ACTIVITY — Return each line of the records holding the string "hypertarget".

── DATA UNDER STUDY

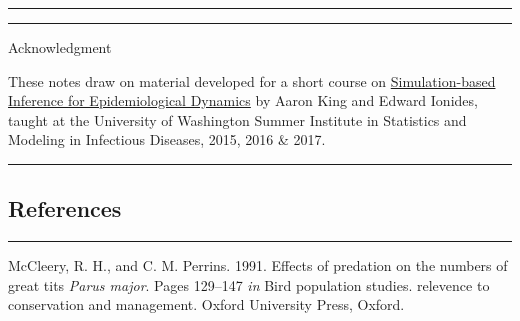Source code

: \documentclass[]{article}
\begin{document}
\begin{center}\rule{0.5\linewidth}{\linethickness}\end{center}

\begin{center}\rule{0.5\linewidth}{\linethickness}\end{center}

Acknowledgment

These notes draw on material developed for a short course on
\href{http://kingaa.github.io/sbied/}{Simulation-based Inference for
Epidemiological Dynamics} by Aaron King and Edward Ionides, taught at
the University of Washington Summer Institute in Statistics and Modeling
in Infectious Diseases, 2015, 2016 \& 2017.

\begin{center}\rule{0.5\linewidth}{\linethickness}\end{center}

\subsection{References}\label{references}

\begin{center}\rule{0.5\linewidth}{\linethickness}\end{center}

\hypertarget{refs}{}
\hypertarget{ref-mccleery91}{}
McCleery, R. H., and C. M. Perrins. 1991. Effects of predation on the
numbers of great tits \emph{Parus major}. Pages 129--147 \emph{in} Bird
population studies. relevence to conservation and management. Oxford
University Press, Oxford.
\end{document}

────

ANSWER TO THIS TASK —
\hypertarget{refs}{}
\hypertarget{ref-mccleery91}{}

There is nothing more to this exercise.